Palliative Care for Idiopathic Pulmonary Fibrosis Patients: Pulmonary Physicians' View.

CONTEXT

Although idiopathic pulmonary fibrosis (IPF) has worse outcomes compared with most malignancies, patients with IPF receive poor access to optimal palliative care.

OBJECTIVES

This study aimed to characterize the practice of pulmonologists regarding palliative care and end-of-life communication for patients with IPF and identify perceived difficulties and barriers thereto.

METHODS

Self-administered questionnaires were sent by mail to representative pulmonologists from Shizuoka prefecture, Japan. Physician-reported practice, difficulties, timing of end-of-life communication, and barriers related to palliative care were investigated.

RESULTS

Among the 135 participants, 130 (96%) completed the questionnaire.
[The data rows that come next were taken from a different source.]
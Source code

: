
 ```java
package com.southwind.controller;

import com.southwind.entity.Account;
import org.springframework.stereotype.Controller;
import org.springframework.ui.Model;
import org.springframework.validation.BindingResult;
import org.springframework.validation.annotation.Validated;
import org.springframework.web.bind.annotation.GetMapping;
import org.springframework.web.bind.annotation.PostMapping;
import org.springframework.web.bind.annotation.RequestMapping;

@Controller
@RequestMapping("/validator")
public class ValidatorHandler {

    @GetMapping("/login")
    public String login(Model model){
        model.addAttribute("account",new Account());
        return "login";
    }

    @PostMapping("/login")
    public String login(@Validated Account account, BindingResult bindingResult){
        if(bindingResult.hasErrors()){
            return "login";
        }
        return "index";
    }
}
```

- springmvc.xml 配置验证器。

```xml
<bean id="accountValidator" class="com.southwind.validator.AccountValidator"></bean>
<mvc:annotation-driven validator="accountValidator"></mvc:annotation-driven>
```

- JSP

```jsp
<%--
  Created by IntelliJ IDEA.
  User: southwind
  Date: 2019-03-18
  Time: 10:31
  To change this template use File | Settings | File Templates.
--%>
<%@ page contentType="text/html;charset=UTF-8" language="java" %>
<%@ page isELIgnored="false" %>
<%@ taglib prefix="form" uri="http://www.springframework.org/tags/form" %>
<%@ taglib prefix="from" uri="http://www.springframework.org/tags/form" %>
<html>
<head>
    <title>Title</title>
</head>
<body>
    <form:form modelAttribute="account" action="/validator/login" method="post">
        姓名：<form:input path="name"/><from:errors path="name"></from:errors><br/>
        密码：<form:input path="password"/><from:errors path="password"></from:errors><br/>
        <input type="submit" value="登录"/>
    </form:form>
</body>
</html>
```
Most of the participants reported that patients with IPF complained of dyspnea and cough. However, less morphine was prescribed for IPF than for lung cancer. The participants experienced greater difficulty in providing palliative care for IPF than for lung cancer. Moreover, actual end-of-life discussions in patients with IPF were conducted later than the physician-perceived ideal timing. Among the barriers identified, few established treatment and difficulty in predicting prognosis (odds ratio [OR] 2.0; P = 0.04), discrepancies in understanding and care goals among patients, family, and medical staff (OR 2.2; P = 0.03), and inadequate communication about goal of care (OR 2.3; P = 0.003) were significantly associated with the physician-perceived difficulties in providing palliative care for patients with IPF.

CONCLUSION

Pulmonologists experienced greater difficulty in providing palliative care to patients with IPF than to those with lung cancer. Clinical studies on the optimal palliative care for patients with IPF are urgently required.